Aim of the task:
Repeat exactly, and only, the lines below starting at the line that contains "- **Conversation Memory**: Persistent" and ending at the line that contains "- **Web Content Extraction**: Extract", inclusive of both.

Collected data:
╭──

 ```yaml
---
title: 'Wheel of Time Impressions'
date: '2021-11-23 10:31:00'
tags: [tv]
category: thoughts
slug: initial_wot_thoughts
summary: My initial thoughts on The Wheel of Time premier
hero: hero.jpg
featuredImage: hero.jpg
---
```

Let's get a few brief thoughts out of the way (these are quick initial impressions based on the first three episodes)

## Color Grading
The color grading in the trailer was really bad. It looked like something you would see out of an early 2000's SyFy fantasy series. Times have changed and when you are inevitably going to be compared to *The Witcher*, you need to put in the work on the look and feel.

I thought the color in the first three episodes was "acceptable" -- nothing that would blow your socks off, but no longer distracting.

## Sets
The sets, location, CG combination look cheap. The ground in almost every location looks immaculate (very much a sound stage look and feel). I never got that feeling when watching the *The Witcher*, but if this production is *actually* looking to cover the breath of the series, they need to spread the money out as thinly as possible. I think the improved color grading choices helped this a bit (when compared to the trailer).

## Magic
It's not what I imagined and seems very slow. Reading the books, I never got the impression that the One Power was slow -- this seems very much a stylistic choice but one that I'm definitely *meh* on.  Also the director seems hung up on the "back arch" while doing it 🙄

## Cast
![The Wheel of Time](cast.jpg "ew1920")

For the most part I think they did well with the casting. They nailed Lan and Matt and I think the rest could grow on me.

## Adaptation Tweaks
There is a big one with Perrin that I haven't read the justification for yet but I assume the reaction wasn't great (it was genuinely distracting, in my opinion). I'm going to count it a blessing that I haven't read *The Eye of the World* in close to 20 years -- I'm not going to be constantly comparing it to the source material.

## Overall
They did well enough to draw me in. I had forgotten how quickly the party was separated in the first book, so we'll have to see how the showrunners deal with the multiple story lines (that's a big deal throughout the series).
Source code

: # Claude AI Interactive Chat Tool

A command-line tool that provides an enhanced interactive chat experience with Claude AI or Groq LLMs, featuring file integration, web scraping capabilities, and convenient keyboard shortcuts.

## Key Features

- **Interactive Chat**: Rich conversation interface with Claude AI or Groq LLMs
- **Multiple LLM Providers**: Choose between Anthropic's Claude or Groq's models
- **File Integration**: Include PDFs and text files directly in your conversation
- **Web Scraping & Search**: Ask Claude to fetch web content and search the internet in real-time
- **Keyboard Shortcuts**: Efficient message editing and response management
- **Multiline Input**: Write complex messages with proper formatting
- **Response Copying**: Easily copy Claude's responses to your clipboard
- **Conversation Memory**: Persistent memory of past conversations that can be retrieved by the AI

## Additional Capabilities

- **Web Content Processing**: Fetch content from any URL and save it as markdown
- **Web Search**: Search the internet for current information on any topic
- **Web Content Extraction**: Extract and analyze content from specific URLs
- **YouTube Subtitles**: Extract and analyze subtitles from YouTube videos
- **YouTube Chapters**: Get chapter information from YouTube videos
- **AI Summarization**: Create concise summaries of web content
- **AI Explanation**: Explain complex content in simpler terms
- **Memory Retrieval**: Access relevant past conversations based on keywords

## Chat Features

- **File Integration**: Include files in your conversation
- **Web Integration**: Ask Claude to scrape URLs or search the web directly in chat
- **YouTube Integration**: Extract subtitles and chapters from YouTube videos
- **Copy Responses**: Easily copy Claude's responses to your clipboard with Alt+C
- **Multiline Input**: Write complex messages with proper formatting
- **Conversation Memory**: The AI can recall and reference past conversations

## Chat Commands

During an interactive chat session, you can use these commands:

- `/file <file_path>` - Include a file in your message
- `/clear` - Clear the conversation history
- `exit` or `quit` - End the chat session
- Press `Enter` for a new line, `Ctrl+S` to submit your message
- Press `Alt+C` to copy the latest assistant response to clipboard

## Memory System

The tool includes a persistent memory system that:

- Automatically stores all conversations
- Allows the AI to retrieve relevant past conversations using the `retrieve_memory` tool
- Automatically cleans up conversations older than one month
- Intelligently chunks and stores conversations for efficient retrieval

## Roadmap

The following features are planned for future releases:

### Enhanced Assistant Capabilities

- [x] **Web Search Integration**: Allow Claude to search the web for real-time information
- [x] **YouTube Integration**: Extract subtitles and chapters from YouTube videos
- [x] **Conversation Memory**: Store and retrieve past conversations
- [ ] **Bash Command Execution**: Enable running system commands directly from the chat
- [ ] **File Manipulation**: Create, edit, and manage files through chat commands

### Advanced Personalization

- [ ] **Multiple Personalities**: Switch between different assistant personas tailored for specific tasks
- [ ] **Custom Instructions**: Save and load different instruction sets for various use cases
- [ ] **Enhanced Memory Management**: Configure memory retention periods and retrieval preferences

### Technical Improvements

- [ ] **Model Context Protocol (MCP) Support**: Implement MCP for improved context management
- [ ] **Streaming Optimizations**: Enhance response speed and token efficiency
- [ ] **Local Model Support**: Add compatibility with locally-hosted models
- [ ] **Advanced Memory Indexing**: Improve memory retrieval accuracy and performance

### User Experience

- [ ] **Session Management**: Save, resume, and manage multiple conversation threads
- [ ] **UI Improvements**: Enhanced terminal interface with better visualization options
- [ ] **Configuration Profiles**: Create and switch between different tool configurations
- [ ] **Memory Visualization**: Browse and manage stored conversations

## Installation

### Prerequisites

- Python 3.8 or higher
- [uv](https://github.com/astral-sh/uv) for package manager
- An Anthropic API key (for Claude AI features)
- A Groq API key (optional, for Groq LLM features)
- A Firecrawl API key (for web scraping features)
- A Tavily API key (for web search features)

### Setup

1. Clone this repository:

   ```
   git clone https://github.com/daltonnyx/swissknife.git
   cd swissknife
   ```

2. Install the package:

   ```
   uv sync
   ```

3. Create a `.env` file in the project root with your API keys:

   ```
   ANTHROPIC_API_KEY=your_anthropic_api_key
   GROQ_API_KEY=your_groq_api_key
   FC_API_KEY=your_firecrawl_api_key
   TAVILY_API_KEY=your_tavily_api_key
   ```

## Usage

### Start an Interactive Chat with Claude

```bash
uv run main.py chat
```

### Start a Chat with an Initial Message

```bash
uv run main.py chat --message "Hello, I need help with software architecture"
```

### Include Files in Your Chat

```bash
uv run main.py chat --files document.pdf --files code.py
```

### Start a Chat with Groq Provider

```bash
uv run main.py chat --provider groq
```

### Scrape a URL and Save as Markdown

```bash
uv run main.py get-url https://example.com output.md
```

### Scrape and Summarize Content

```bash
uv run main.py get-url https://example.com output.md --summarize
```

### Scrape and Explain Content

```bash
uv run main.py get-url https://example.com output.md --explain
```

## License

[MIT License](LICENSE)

╰──

Output for this task:
- **Conversation Memory**: Persistent memory of past conversations that can be retrieved by the AI

## Additional Capabilities

- **Web Content Processing**: Fetch content from any URL and save it as markdown
- **Web Search**: Search the internet for current information on any topic
- **Web Content Extraction**: Extract and analyze content from specific URLs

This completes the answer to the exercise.